──────── Material to process

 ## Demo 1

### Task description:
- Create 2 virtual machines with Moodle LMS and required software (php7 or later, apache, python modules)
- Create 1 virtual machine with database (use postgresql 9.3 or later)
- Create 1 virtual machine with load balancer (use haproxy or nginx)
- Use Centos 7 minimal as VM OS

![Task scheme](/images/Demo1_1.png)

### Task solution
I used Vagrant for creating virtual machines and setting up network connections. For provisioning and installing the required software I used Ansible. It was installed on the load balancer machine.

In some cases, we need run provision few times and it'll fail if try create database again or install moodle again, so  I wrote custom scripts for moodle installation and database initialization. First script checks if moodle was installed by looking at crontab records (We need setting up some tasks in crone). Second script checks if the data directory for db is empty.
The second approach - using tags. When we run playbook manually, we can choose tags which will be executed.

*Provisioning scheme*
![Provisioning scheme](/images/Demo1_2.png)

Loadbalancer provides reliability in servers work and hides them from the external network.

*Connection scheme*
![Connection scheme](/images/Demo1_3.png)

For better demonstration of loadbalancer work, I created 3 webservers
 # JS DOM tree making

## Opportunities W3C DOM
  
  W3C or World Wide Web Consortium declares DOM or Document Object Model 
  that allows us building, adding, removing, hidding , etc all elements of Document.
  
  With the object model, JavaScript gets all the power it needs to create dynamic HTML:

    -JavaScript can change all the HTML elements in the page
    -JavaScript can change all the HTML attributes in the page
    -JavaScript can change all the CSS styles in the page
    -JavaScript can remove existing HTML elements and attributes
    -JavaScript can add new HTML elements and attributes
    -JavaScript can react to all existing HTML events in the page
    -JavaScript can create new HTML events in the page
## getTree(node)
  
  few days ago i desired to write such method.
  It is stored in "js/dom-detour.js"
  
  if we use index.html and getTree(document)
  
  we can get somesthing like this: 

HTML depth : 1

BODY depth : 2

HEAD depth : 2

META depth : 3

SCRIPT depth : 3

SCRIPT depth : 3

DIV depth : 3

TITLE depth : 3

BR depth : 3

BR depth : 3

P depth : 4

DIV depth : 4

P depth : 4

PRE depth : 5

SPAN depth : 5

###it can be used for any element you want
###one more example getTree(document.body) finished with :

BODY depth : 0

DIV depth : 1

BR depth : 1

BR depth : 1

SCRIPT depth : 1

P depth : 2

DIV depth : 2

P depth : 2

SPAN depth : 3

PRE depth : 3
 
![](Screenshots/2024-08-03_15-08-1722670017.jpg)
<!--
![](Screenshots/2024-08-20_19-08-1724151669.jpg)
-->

────────────────
──────── Material to process

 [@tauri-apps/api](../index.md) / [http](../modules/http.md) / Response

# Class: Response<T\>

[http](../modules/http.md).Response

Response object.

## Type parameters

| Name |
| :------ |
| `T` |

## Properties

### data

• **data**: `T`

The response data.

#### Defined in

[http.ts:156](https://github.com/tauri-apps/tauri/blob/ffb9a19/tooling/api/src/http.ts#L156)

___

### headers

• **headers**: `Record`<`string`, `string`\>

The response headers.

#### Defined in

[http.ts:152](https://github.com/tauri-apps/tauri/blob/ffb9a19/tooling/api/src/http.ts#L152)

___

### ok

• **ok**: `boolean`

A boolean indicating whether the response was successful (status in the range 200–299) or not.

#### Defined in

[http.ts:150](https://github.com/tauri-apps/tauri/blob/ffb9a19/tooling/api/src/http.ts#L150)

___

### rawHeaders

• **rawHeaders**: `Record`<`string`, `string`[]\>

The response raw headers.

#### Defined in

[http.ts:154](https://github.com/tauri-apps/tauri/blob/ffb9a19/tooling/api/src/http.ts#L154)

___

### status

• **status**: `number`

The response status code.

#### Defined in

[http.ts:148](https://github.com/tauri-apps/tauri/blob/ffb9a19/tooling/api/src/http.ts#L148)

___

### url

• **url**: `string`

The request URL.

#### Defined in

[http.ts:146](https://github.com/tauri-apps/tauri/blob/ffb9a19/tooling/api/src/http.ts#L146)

────────────────
──────── Material to process

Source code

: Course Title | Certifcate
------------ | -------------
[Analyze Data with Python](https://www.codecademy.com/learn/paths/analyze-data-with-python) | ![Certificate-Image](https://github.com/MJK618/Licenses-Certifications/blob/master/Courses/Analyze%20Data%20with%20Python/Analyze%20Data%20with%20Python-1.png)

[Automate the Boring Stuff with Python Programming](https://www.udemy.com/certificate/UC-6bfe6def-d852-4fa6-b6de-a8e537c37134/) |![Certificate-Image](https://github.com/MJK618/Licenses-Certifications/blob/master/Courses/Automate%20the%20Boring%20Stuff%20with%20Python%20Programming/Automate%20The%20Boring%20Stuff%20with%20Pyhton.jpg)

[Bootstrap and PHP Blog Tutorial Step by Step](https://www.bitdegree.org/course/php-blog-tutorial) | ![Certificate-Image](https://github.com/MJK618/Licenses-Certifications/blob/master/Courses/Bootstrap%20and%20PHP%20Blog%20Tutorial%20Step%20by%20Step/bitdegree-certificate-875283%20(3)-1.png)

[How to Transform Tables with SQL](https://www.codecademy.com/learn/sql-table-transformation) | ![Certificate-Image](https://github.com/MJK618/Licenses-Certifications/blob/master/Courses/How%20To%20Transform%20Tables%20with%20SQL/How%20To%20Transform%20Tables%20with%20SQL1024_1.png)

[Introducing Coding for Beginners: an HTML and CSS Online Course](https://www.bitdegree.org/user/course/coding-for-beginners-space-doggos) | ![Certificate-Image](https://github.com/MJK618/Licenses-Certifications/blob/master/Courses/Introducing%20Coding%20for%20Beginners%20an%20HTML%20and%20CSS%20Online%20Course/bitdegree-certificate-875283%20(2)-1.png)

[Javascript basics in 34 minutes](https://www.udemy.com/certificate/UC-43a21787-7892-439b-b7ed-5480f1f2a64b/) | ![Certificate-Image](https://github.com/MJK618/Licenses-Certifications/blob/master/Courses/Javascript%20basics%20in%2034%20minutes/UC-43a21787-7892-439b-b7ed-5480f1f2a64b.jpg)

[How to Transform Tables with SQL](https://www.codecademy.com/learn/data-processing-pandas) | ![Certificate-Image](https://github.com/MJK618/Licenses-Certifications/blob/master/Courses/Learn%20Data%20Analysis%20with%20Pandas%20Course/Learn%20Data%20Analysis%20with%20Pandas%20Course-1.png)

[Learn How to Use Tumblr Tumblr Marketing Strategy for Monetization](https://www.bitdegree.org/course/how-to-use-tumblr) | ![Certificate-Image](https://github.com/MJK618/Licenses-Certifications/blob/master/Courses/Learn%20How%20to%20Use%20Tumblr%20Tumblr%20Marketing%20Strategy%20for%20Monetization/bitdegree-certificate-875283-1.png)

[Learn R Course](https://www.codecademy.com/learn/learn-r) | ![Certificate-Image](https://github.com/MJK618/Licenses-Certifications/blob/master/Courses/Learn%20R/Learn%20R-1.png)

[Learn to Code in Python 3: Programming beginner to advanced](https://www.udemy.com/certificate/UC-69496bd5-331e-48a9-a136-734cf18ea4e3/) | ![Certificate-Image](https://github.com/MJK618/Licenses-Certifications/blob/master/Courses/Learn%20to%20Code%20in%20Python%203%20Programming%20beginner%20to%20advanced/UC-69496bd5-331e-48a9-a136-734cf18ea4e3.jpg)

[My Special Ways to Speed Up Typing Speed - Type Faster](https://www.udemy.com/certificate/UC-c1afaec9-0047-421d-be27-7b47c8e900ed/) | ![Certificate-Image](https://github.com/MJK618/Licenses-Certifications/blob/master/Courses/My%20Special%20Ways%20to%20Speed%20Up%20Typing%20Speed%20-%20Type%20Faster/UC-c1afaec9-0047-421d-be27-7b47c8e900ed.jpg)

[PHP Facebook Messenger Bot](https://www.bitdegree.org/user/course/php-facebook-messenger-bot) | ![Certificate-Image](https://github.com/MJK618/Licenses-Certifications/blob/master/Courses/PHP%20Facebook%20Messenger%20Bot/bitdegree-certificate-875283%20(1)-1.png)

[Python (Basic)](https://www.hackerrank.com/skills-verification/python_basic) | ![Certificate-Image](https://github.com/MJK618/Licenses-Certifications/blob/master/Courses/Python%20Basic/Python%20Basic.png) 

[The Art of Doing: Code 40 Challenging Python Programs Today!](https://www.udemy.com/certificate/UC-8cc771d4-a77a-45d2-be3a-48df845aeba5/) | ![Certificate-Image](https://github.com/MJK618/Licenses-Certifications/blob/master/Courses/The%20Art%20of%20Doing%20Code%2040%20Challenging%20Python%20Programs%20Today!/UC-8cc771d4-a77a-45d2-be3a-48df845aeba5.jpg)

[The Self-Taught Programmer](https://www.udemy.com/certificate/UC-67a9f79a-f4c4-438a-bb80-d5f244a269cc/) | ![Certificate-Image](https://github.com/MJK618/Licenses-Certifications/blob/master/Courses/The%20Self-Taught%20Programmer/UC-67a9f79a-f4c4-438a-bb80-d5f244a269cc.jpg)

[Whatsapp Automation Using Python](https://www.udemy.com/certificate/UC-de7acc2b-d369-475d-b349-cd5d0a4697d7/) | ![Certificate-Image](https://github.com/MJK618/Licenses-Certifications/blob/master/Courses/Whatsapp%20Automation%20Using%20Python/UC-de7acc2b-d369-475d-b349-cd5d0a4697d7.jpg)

────────────────

Problem details: Repeat, word for word, the lines above between the line holding "# JS DOM tree making" and the line holding "we can get somesthing", inclusive; omit everything else.

Written solution:
 # JS DOM tree making

## Opportunities W3C DOM
  
  W3C or World Wide Web Consortium declares DOM or Document Object Model 
  that allows us building, adding, removing, hidding , etc all elements of Document.
  
  With the object model, JavaScript gets all the power it needs to create dynamic HTML:

    -JavaScript can change all the HTML elements in the page
    -JavaScript can change all the HTML attributes in the page
    -JavaScript can change all the CSS styles in the page
    -JavaScript can remove existing HTML elements and attributes
    -JavaScript can add new HTML elements and attributes
    -JavaScript can react to all existing HTML events in the page
    -JavaScript can create new HTML events in the page
## getTree(node)
  
  few days ago i desired to write such method.
  It is stored in "js/dom-detour.js"
  
  if we use index.html and getTree(document)
  
  we can get somesthing like this: 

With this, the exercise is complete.